Lo ha fatto notare la Codacons attraverso un esposto alla Commissione europea e all’Antitrust italiano con lo scopo di indirizzare a qualche miglioramento specifico per il bene di consumatori e guidatori nazionali, ma l’unico esito possibile che ne seguirà, di qui a breve, sarà un riaccendersi della polemica relative alle accise italiane, veri e propri castighi tributari capaci di innalzare, e di parecchio quello che è il prezzo finale di un determinato bene economico, sia esso materiale o immateriale. Con una media di 1,3 euro per un litro di gasolio, l’Italia si piazza al secondo posto della classifica europea relativa agli stati dove il diesel costa di più, preceduti solo dal Regno Unito con 1,5 euro al litro; medesimo discorso per quanto riguarda la benzina, con una quotazione massima che si attesta su 1,4 euro a litro.

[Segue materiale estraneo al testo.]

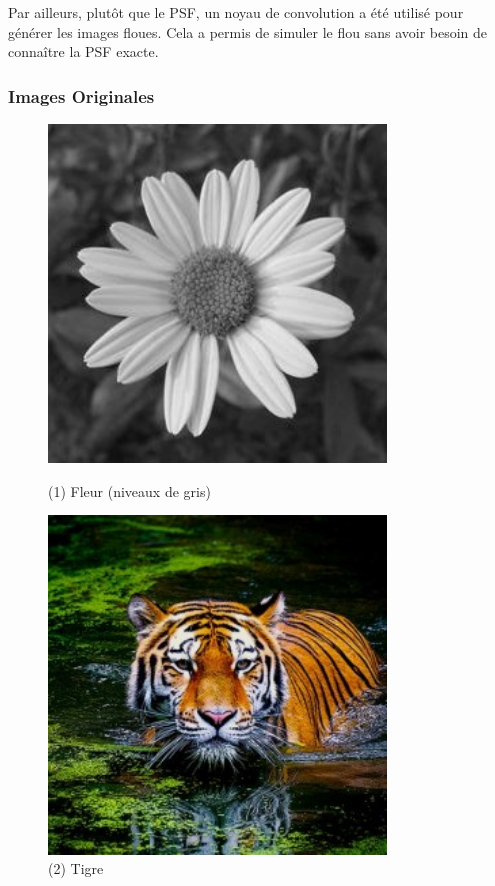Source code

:Par ailleurs, plutôt que le PSF, un noyau de convolution a été utilisé pour générer les images floues. Cela a permis de simuler le flou sans avoir besoin de connaître la PSF exacte.

\subsubsection{Images Originales}

\begin{figure}[h!]
    \centering
    \begin{minipage}[b]{0.45\textwidth}
        \centering
        \includegraphics[width=0.8\textwidth]{images/originals/flower.jpg}
        \caption*{(1) Fleur (niveaux de gris)}
    \end{minipage}
    \begin{minipage}[b]{0.45\textwidth}
        \centering
        \includegraphics[width=0.8\textwidth]{images/originals/tiger.jpeg}
        \caption*{(2) Tigre}
    \end{minipage}
\end{figure}

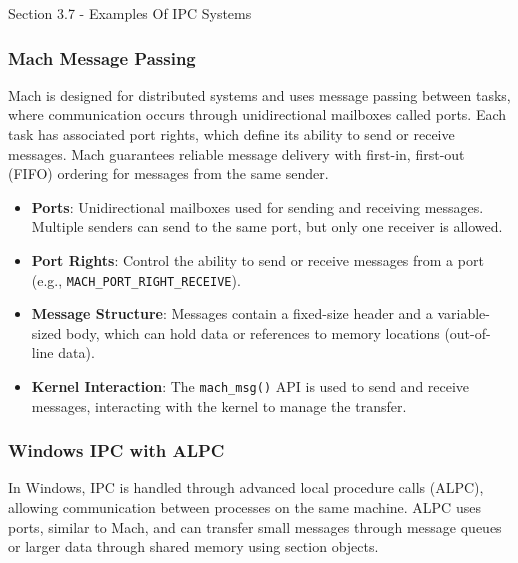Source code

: \begin{notes}{Section 3.7 - Examples Of IPC Systems}
    \subsubsection*{Mach Message Passing}
    
    Mach is designed for distributed systems and uses message passing between tasks, where communication occurs through unidirectional mailboxes called ports. Each task has associated port rights, 
    which define its ability to send or receive messages. Mach guarantees reliable message delivery with first-in, first-out (FIFO) ordering for messages from the same sender.
    
    \begin{highlight}
    
        \begin{itemize}
            \item \textbf{Ports}: Unidirectional mailboxes used for sending and receiving messages. Multiple senders can send to the same port, but only one receiver is allowed.
            \item \textbf{Port Rights}: Control the ability to send or receive messages from a port (e.g., \texttt{MACH\_PORT\_RIGHT\_RECEIVE}).
            \item \textbf{Message Structure}: Messages contain a fixed-size header and a variable-sized body, which can hold data or references to memory locations (out-of-line data).
            \item \textbf{Kernel Interaction}: The \texttt{mach\_msg()} API is used to send and receive messages, interacting with the kernel to manage the transfer.
        \end{itemize}
    
    \end{highlight}
    
    \subsubsection*{Windows IPC with ALPC}
    
    In Windows, IPC is handled through advanced local procedure calls (ALPC), allowing communication between processes on the same machine. ALPC uses ports, similar to Mach, and can transfer small 
    messages through message queues or larger data through shared memory using section objects.
    
    \begin{highlight}
    

\end{highlight}
\end{notes}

Sebbene gli andamenti in calo, in Italia, siano realmente avvenuti grazie anche al contributo di una serie di eventi finanziari e geopolitici di caratura internazionali, la benzina e il gasolio italiani (i cui prezzi superano la media europea del 20% e del 18%) continuano ad avere un prezzo sproporzionato rispetto a quelli che sono i listini europei e mondiali. Non a caso, appena due settimane fa abbiamo assistito ad una protesta del Codacons proprio a questo proposito. Un dato sconfortante, che non fa altro che gravare sulle spalle di singoli e nuclei familiari già in difficoltà per altri motivi di natura economica.
Accise benzina, una storia tutta italiana
Come detto poc’anzi, il prezzo della benzina e del gasolio in Italia stenta a scendere poiché maggiorato da un gran numero di accise, e il quadro, grossomodo, non cambierà nemmeno nel 2016. Secondo un’indagine di Assopetroli-Assoenergia, con la collaborazione di Figisc Anisa, le accise pesano per il 68,63% sul prezzo della benzina e per il 64,1% sul prezzo del gasolio. Fra queste, ce ne sono alcune che non avrebbero davvero ragione di esistere: la tassa per la guerra di Abissinia del 1935, per la crisi di Suez del 1956, per il disastro del Vajont del 1963, per l’alluvione di Firenze del 1966, per il terremoto del Belice del 1968, per il terremoto del Friuli del 1976, per il terremoto dell’Irpinia del 1980.
A questo sconfinato elenco, si aggiungono le accise giustificate dalla necessità di recuperare fondi per le aree terremotate dell’Abruzzo, complicando così ulteriormente il quadro economico e distributivo in questione. Altro dato interessante, in merito al prezzo del “petrolio” italiano, riguarda i contesti regionali, poiché ognuno di essi può applicare degli addizionali per urgenze legate al bilancio o a precise spese finanziarie.
Una situazione alquanto drammatica, che le prossime Leggi di Stabilità non alleggeriranno affatto a causa di precise clausole normative che, una volta approvate, porteranno ad aumenti automatici delle accise e dell’IVA. Autentiche stangate finanziarie a danno dell’italiano medio, già di per sé privo di quelle risorse economiche indispensabili per poter mantenere uno stile di vita quantomeno dignitoso.